Cette signification personnalisée se présente de façon très simple : un QR code intégré à l’acte donnera accès à une explication de l’acte en langage simple, non technique, et renverra à des informations utiles complémentaires, par exemple des listes de services sociaux à proximité s’il s’agit d’un problème de loyers non payés.

Nous avons déjà soumis cette idée à la Directrice des affaires civiles et du sceau qui lui a réservé un très bon accueil, dans la mesure où ce projet complète ce que la Chancellerie est également en train de déployer dans les juridictions.

JSS : Deux ans et demi après la naissance de la nouvelle profession, venue remplacer les anciennes professions d'huissier de justice et de commissaire-priseur judiciaire, quels constats tirez-vous ? Où en est la fusion ?

B.S. : Plutôt que parler de fusion je parlerais plutôt de rapprochement, afin que l’on comprenne mieux l’esprit de ce que nous construisons ensemble. Cette précision est importante car une grande partie des huissiers de justice et des commissaires-priseurs judiciaires ne souhaitaient pas la création de la profession de commissaire de justice avant ce rapprochement. Il y avait donc une grande défiance qu’il a fallu surmonter à partir du moment où les textes étaient entrés en vigueur et qu’aucun retour en arrière n’était envisageable.

Lors du début de mon mandat, ma priorité a donc été de ramener de la confiance au sein de la profession, entre nouveaux confrères, mais aussi avec les pouvoirs publics. C’était la condition première pour que le commissaire de justice devienne une profession à part entière, connue et respectée et pour que nous puissions dialoguer de façon constructive avec la Chancellerie et faire avancer tous nos sujets.

Deux ans et demi après la création officielle de la profession, nous avons mis en place une déontologie et une discipline commune, des règles d’inspection comptable unifiées, des logiciels métiers communs, et bien sûr une formation modernisée qui ne fait aucune différence de traitement entre les professions d’origine.

Ce qui va prendre du temps désormais – et c’est tout à fait normal – ce sera l’émergence et la diffusion d’une culture professionnelle commune. Nos jeunes confrères et consœurs en sont les premiers acteurs. Des synergies se sont déjà nouées. Elles vont s’amplifier. La Chambre nationale continuera naturellement à les accompagner en modernisant les conditions de l’exercice professionnel.

JSS : Deux ans et demi, c’est également le temps passé, jusque-là, à la tête de la Chambre. Que vous a appris ce rôle - pour l’heure - sur vos pairs et sur le cheminement de la profession ?

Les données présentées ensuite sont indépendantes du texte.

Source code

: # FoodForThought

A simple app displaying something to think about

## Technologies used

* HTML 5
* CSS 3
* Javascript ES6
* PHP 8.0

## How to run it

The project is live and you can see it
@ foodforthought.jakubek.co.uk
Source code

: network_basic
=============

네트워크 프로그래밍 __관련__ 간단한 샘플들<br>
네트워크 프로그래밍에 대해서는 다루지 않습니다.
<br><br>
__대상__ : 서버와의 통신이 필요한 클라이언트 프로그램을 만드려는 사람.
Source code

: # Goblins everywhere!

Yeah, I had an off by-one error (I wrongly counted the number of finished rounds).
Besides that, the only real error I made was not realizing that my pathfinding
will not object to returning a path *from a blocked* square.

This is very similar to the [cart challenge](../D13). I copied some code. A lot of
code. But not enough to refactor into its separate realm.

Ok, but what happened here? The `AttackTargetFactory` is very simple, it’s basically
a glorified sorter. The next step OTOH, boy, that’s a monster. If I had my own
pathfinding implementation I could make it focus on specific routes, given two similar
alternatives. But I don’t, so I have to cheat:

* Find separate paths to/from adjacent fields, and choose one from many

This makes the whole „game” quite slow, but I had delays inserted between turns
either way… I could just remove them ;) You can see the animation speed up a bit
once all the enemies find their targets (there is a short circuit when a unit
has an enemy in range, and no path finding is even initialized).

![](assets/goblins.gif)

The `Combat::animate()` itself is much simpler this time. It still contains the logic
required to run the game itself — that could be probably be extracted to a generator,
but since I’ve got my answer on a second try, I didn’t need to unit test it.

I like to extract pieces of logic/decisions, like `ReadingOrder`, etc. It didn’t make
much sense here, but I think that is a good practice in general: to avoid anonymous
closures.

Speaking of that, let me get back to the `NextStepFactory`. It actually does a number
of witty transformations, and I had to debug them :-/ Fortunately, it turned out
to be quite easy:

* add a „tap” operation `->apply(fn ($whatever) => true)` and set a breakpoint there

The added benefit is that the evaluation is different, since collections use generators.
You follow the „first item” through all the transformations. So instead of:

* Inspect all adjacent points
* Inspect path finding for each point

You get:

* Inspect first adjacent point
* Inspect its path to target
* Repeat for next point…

B.S. : Être à la tête d’une profession est certes un honneur mais c’est surtout une invitation à l’humilité. J’ai pris mes fonctions dans un contexte complexe de défiance entre professionnels, de dialogue difficile avec les pouvoirs publics, et de crise économique inédite pour la profession à la suite de la crise du Covid.

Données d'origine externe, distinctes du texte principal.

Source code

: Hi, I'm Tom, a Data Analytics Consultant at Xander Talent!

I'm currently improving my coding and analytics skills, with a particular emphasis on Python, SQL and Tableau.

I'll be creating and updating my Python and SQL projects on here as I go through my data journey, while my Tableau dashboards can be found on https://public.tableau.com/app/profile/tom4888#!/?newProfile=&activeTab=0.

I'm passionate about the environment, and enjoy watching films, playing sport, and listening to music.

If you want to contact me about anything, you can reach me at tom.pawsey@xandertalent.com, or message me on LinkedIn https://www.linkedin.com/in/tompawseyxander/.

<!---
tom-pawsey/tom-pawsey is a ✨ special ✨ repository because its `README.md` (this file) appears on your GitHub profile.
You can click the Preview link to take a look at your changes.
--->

J’ai eu la chance de pouvoir compter sur un Bureau national uni - ex commissaires-priseurs judiciaires comme ex huissiers de justice - et tendu vers le même objectif de construire une nouvelle profession sans renier nos héritages. Je crois pouvoir dire que nous sommes parvenus à des résultats tangibles, aussi bien dans la convergence des deux anciennes professions que dans l’image que nous renvoyons auprès de nos partenaires et plus largement dans notre écosystème. Nous sommes en train de réussir à élargir notre environnement naturel. Commissaire de justice est une profession réinventée. Le grand public nous identifie également de mieux en mieux, grâce, notamment, aux actions de communication que nous avons initiées sur les différents supports.

Je constate dans tous les cas, que ce soit lors de mes rencontres en régions avec mes confrères et consœurs, ou lors des manifestations nationales comme notre récent Congrès, la résurgence d’une véritable envie d’innover, d’entreprendre, de développer de nouveaux outils et réseaux, de renforcer le service à nos concitoyens et aux entreprises.